» WHAT THE TASK REQUIRES:
Return the full listing character for character, without its pictures.

***** INPUT *****

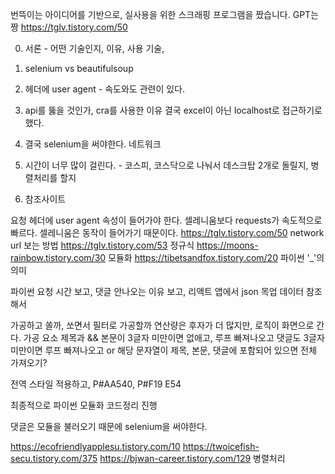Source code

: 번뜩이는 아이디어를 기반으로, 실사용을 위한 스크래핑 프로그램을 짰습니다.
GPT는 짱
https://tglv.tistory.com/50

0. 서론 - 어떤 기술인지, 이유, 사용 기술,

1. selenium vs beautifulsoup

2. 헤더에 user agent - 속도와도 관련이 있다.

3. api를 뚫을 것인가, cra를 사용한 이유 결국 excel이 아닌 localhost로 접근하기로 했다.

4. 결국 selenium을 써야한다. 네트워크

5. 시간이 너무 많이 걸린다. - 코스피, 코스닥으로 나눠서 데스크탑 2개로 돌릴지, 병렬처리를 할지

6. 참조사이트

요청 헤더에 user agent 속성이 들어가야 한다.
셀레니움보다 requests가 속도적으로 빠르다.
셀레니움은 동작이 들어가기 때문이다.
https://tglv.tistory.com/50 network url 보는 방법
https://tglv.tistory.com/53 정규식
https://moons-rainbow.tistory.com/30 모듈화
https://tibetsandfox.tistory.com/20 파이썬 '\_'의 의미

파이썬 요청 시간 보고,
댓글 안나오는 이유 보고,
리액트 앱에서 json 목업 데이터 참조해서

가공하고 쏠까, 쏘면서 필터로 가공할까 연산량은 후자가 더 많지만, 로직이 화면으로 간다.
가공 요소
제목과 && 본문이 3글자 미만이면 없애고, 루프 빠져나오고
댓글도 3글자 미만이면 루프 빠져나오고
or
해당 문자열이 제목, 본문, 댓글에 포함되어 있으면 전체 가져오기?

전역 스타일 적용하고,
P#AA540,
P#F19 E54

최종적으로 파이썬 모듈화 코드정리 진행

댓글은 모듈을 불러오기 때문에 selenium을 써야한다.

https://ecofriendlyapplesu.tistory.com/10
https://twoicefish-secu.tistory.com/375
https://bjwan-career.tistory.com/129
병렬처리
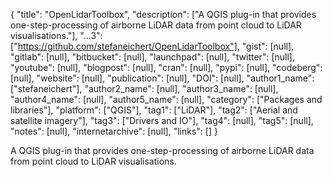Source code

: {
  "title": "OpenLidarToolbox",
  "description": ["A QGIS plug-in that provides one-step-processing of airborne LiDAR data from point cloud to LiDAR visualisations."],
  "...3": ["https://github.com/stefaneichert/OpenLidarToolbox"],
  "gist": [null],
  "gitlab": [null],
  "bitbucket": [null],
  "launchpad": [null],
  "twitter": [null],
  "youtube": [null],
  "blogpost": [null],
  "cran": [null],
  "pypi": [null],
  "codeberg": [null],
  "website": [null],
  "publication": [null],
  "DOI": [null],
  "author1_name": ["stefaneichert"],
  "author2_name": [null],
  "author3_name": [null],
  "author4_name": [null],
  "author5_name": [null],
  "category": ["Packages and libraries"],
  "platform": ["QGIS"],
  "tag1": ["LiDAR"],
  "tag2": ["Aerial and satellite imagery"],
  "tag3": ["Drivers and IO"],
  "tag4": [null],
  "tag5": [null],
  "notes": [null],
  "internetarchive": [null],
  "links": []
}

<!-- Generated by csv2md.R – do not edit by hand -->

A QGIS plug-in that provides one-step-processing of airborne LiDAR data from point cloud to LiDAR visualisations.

*****

» RESPONSE:
Source code

: 번뜩이는 아이디어를 기반으로, 실사용을 위한 스크래핑 프로그램을 짰습니다.
GPT는 짱
https://tglv.tistory.com/50

0. 서론 - 어떤 기술인지, 이유, 사용 기술,

1. selenium vs beautifulsoup

2. 헤더에 user agent - 속도와도 관련이 있다.

3. api를 뚫을 것인가, cra를 사용한 이유 결국 excel이 아닌 localhost로 접근하기로 했다.

4. 결국 selenium을 써야한다. 네트워크

5. 시간이 너무 많이 걸린다. - 코스피, 코스닥으로 나눠서 데스크탑 2개로 돌릴지, 병렬처리를 할지

6. 참조사이트

요청 헤더에 user agent 속성이 들어가야 한다.
셀레니움보다 requests가 속도적으로 빠르다.
셀레니움은 동작이 들어가기 때문이다.
https://tglv.tistory.com/50 network url 보는 방법
https://tglv.tistory.com/53 정규식
https://moons-rainbow.tistory.com/30 모듈화
https://tibetsandfox.tistory.com/20 파이썬 '\_'의 의미

파이썬 요청 시간 보고,
댓글 안나오는 이유 보고,
리액트 앱에서 json 목업 데이터 참조해서

가공하고 쏠까, 쏘면서 필터로 가공할까 연산량은 후자가 더 많지만, 로직이 화면으로 간다.
가공 요소
제목과 && 본문이 3글자 미만이면 없애고, 루프 빠져나오고
댓글도 3글자 미만이면 루프 빠져나오고
or
해당 문자열이 제목, 본문, 댓글에 포함되어 있으면 전체 가져오기?

전역 스타일 적용하고,
P#AA540,
P#F19 E54

최종적으로 파이썬 모듈화 코드정리 진행

댓글은 모듈을 불러오기 때문에 selenium을 써야한다.

https://ecofriendlyapplesu.tistory.com/10
https://twoicefish-secu.tistory.com/375
https://bjwan-career.tistory.com/129
병렬처리
Source code

: {
  "title": "OpenLidarToolbox",
  "description": ["A QGIS plug-in that provides one-step-processing of airborne LiDAR data from point cloud to LiDAR visualisations."],
  "...3": ["https://github.com/stefaneichert/OpenLidarToolbox"],
  "gist": [null],
  "gitlab": [null],
  "bitbucket": [null],
  "launchpad": [null],
  "twitter": [null],
  "youtube": [null],
  "blogpost": [null],
  "cran": [null],
  "pypi": [null],
  "codeberg": [null],
  "website": [null],
  "publication": [null],
  "DOI": [null],
  "author1_name": ["stefaneichert"],
  "author2_name": [null],
  "author3_name": [null],
  "author4_name": [null],
  "author5_name": [null],
  "category": ["Packages and libraries"],
  "platform": ["QGIS"],
  "tag1": ["LiDAR"],
  "tag2": ["Aerial and satellite imagery"],
  "tag3": ["Drivers and IO"],
  "tag4": [null],
  "tag5": [null],
  "notes": [null],
  "internetarchive": [null],
  "links": []
}

<!-- Generated by csv2md.R – do not edit by hand -->

A QGIS plug-in that provides one-step-processing of airborne LiDAR data from point cloud to LiDAR visualisations.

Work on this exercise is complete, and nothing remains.